Indomethacin is widely used for the prophylaxis and treatment of patent ductus arteriosus (PDA); however, it is associated with side effects such as renal failure, intraventricular hemorrhage, and gastrointestinal bleeding. Intravenous ibuprofen has been shown to be as effective as indomethacin in prompting PDA closure. If treatment with oral ibuprofen is as effective as indomethacin, it would have the advantages of greater availability, simpler administration, and lower cost. We conducted this study to compare the efficacy and side effects of indomethacin with those of oral ibuprofen, vis-a-vis on the pharmacological closure of PDA.
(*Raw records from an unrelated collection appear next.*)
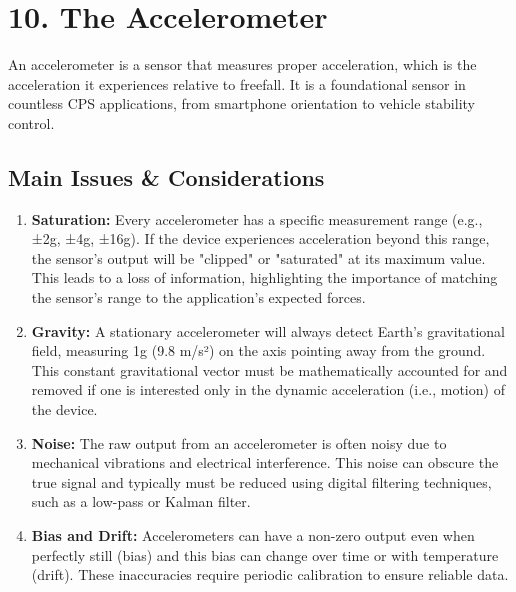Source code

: \documentclass[a4paper,12pt]{article}
\begin{document}
\section*{10. The Accelerometer}

An accelerometer is a sensor that measures proper acceleration, which is the acceleration it experiences relative to freefall. It is a foundational sensor in countless CPS applications, from smartphone orientation to vehicle stability control.

\subsection*{Main Issues \& Considerations}
\begin{enumerate}
    \item \textbf{Saturation:} Every accelerometer has a specific measurement range (e.g., ±2g, ±4g, ±16g). If the device experiences acceleration beyond this range, the sensor's output will be "clipped" or "saturated" at its maximum value. This leads to a loss of information, highlighting the importance of matching the sensor's range to the application's expected forces. 
    \item \textbf{Gravity:} A stationary accelerometer will always detect Earth's gravitational field, measuring 1g (9.8 m/s²) on the axis pointing away from the ground. This constant gravitational vector must be mathematically accounted for and removed if one is interested only in the dynamic acceleration (i.e., motion) of the device.
    \item \textbf{Noise:} The raw output from an accelerometer is often noisy due to mechanical vibrations and electrical interference. This noise can obscure the true signal and typically must be reduced using digital filtering techniques, such as a low-pass or Kalman filter.
    \item \textbf{Bias and Drift:} Accelerometers can have a non-zero output even when perfectly still (bias) and this bias can change over time or with temperature (drift). These inaccuracies require periodic calibration to ensure reliable data.
\end{enumerate}
\end{document}
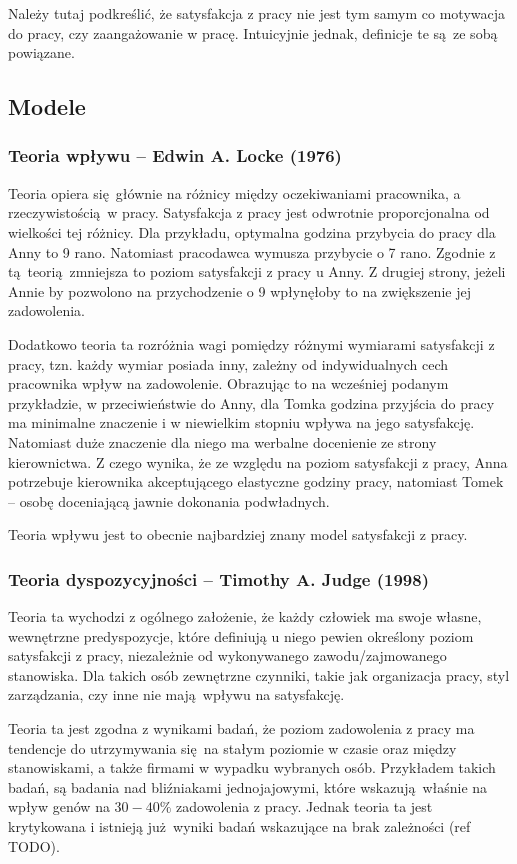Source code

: Należy tutaj podkreślić, że satysfakcja z pracy nie jest tym samym co motywacja do pracy, czy zaangażowanie w pracę. Intuicyjnie jednak, definicje te są ze sobą powiązane.

\subsection{Modele}
\subsubsection{Teoria wpływu -- Edwin A. Locke (1976)}

Teoria opiera się głównie na różnicy między oczekiwaniami pracownika, a rzeczywistością w pracy. Satysfakcja z pracy jest odwrotnie proporcjonalna od wielkości tej różnicy. Dla przykładu, optymalna godzina przybycia do pracy dla Anny to 9 rano. Natomiast pracodawca wymusza przybycie o 7 rano. Zgodnie z tą teorią zmniejsza to poziom satysfakcji z pracy u Anny. Z drugiej strony, jeżeli Annie by pozwolono na przychodzenie o 9 wpłynęłoby to na zwiększenie jej zadowolenia.

Dodatkowo teoria ta rozróżnia wagi pomiędzy różnymi wymiarami satysfakcji z pracy, tzn. każdy wymiar posiada inny, zależny od indywidualnych cech pracownika wpływ na zadowolenie. Obrazując to na wcześniej podanym przykładzie, w przeciwieństwie do Anny, dla Tomka godzina przyjścia do pracy ma minimalne znaczenie i w niewielkim stopniu wpływa na jego satysfakcję. Natomiast duże znaczenie dla niego ma werbalne docenienie ze strony kierownictwa. Z czego
wynika, że ze względu na poziom satysfakcji z pracy, Anna potrzebuje kierownika akceptującego elastyczne godziny pracy, natomiast Tomek -- osobę doceniającą jawnie dokonania podwładnych.

Teoria wpływu jest to obecnie najbardziej znany model satysfakcji z pracy.

\subsubsection{Teoria dyspozycyjności -- Timothy A. Judge (1998)}
Teoria ta wychodzi z ogólnego założenie, że każdy człowiek ma swoje własne, wewnętrzne predyspozycje, które definiują u niego pewien określony poziom satysfakcji z pracy, niezależnie od wykonywanego zawodu/zajmowanego stanowiska. Dla takich osób zewnętrzne czynniki, takie jak organizacja pracy, styl zarządzania, czy inne nie mają wpływu na satysfakcję.

Teoria ta jest zgodna z wynikami badań, że poziom zadowolenia z pracy ma tendencje do utrzymywania się na stałym poziomie w czasie oraz między stanowiskami, a także firmami w wypadku wybranych osób. Przykładem takich badań, są badania nad bliźniakami jednojajowymi, które wskazują właśnie na wpływ genów na $ 30-40\% $ zadowolenia z pracy. Jednak teoria ta jest krytykowana i istnieją już wyniki badań wskazujące na brak zależności (ref TODO).

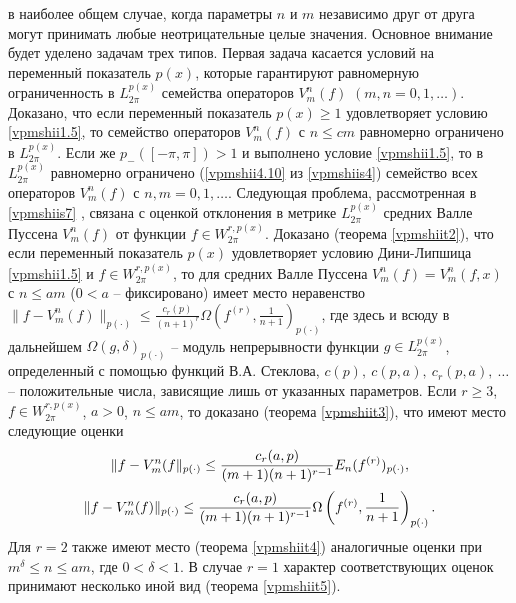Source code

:  в наиболее общем случае, когда параметры $n$   и $m$ независимо друг от друга могут принимать любые неотрицательные целые значения.
Основное внимание будет уделено задачам трех типов. Первая задача касается условий на переменный показатель $p(x)$, которые гарантируют  равномерную ограниченность в $L_{2\pi}^{p(x)}$ семейства операторов  $V_m^n(f)$ $(m,n=0,1,\ldots)$. Доказано, что если переменный показатель $p(x)\ge1$ удовлетворяет условию \eqref{vpmshii1.5}, то семейство операторов  $V_m^n(f)$ с $n\le cm$ равномерно ограничено в $L_{2\pi}^{p(x)}$. Если же $p_-([-\pi,\pi])>1$ и выполнено условие \eqref{vpmshii1.5}, то  в $L_{2\pi}^{p(x)}$ равномерно ограничено (\eqref{vpmshii4.10} из \ref{vpmshiis4}) семейство всех операторов  $V_m^n(f)$ с $n,m=0,1,\ldots$. Следующая проблема, рассмотренная в \ref{vpmshiis7}  , связана с оценкой отклонения в метрике  $L_{2\pi}^{p(x)}$
средних Валле Пуссена $V_m^n(f)$  от функции $f\in W_{2\pi}^{r,p(x)}$. Доказано (теорема \ref{vpmshiit2}), что если переменный показатель $p(x)$ удовлетворяет условию Дини-Липшица \eqref{vpmshii1.5} и $f\in W^{r,p(x)}_{2\pi}$,
то для средних Валле  Пуссена $V_m^n(f)=V_m^n(f,x)$ с $ n\le am$ ($0<a$ -- фиксировано) имеет место неравенство
 $\|f-V_m^n(f)\|_{p(\cdot)}\le \frac{c_r(p)}{(n+1)^r}\Omega(f^{(r)},\frac1{n+1})_{p(\cdot)}$,  где здесь и всюду в дальнейшем $\Omega(g,\delta)_{p(\cdot)}$ -- модуль непрерывности функции $g\in L^{p(x)}_{2\pi}$, определенный с помощью функций В.А. Стеклова, $c(p),\ c(p,a),\ c_r(p,a),\ \ldots $ -- положительные числа, зависящие лишь от указанных параметров.
 Если  $r\ge3$, $f\in W^{r,p(x)}_{2\pi}$, $a>0$, $ n\le am$, то доказано (теорема \ref{vpmshiit3}), что имеют место следующие оценки
\begin{equation*}
   \|f-V_m^n(f\|_{p(\cdot)}\le {c_r(a,p)\over(m+1) (n+1)^{r-1}}E_n(f^{(r)})_{p(\cdot)},
\end{equation*}
\begin{equation*}
   \|f-V_m^n(f)\|_{p(\cdot)}\le {c_r(a,p)\over(m+1) (n+1)^{r-1}}\Omega\left(f^{(r)},\frac1{n+1}\right)_{p(\cdot)}.
\end{equation*}
Для $r=2$ также имеют место (теорема \ref{vpmshiit4}) аналогичные оценки при $m^\delta\le n\le am$, где $0<\delta<1$.
В случае $r=1$  характер соответствующих оценок принимают несколько иной вид (теорема \ref{vpmshiit5}).


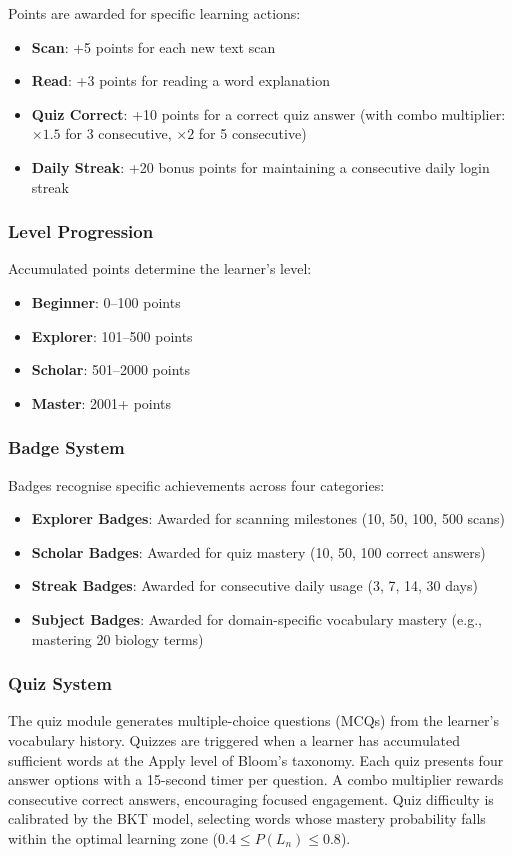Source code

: Points are awarded for specific learning actions:
\begin{itemize}
    \item \textbf{Scan}: +5 points for each new text scan
    \item \textbf{Read}: +3 points for reading a word explanation
    \item \textbf{Quiz Correct}: +10 points for a correct quiz answer (with combo multiplier: $\times 1.5$ for 3 consecutive, $\times 2$ for 5 consecutive)
    \item \textbf{Daily Streak}: +20 bonus points for maintaining a consecutive daily login streak
\end{itemize}

\subsubsection{Level Progression}

Accumulated points determine the learner's level:
\begin{itemize}
    \item \textbf{Beginner}: 0--100 points
    \item \textbf{Explorer}: 101--500 points
    \item \textbf{Scholar}: 501--2000 points
    \item \textbf{Master}: 2001+ points
\end{itemize}

\subsubsection{Badge System}

Badges recognise specific achievements across four categories:
\begin{itemize}
    \item \textbf{Explorer Badges}: Awarded for scanning milestones (10, 50, 100, 500 scans)
    \item \textbf{Scholar Badges}: Awarded for quiz mastery (10, 50, 100 correct answers)
    \item \textbf{Streak Badges}: Awarded for consecutive daily usage (3, 7, 14, 30 days)
    \item \textbf{Subject Badges}: Awarded for domain-specific vocabulary mastery (e.g., mastering 20 biology terms)
\end{itemize}

\subsubsection{Quiz System}

The quiz module generates multiple-choice questions (MCQs) from the learner's vocabulary history. Quizzes are triggered when a learner has accumulated sufficient words at the Apply level of Bloom's taxonomy. Each quiz presents four answer options with a 15-second timer per question. A combo multiplier rewards consecutive correct answers, encouraging focused engagement. Quiz difficulty is calibrated by the BKT model, selecting words whose mastery probability falls within the optimal learning zone ($0.4 \leq P(L_n) \leq 0.8$).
MethodsAs a randomized double-blind study, 34 preterm infants with respiratory distress syndrome and hemodynamically significant PDA were treated with either intravenous indomethacin or oral ibuprofen. Echocardiography was performed by one cardiologist who was blind to the treatment that any given infant received. The rate of ductal closure, the need for additional drug treatment or surgical ligation, clinical outcome, and the side effects of drug treatment were compared.
ResultsDuctal closure occurred in 16 of 18 patients (88.9%) from the indomethacin group and in 14 of 16 patients (87.5%) from the ibuprofen group ( P >0.05). Three patients in the indomethacin group and four in the ibuprofen group required a second drug treatment ( P >0.05). Three patients (i.e., one patient in the indomethacin group and two in the ibuprofen group) underwent surgical ligation ( P >0.05). Between the two groups, there was no significant difference vis-a-vis in side effects or clinical outcome.
ConclusionCompared to indomethacin, oral ibuprofen has the advantages of simpler administration and lower cost, while being as effective; in addition, there are no differences between the two drug treatments with regards to side effects or clinical outcomes. Therefore, the widespread use of oral ibuprofen should be considered in treating PDA in preterm infants.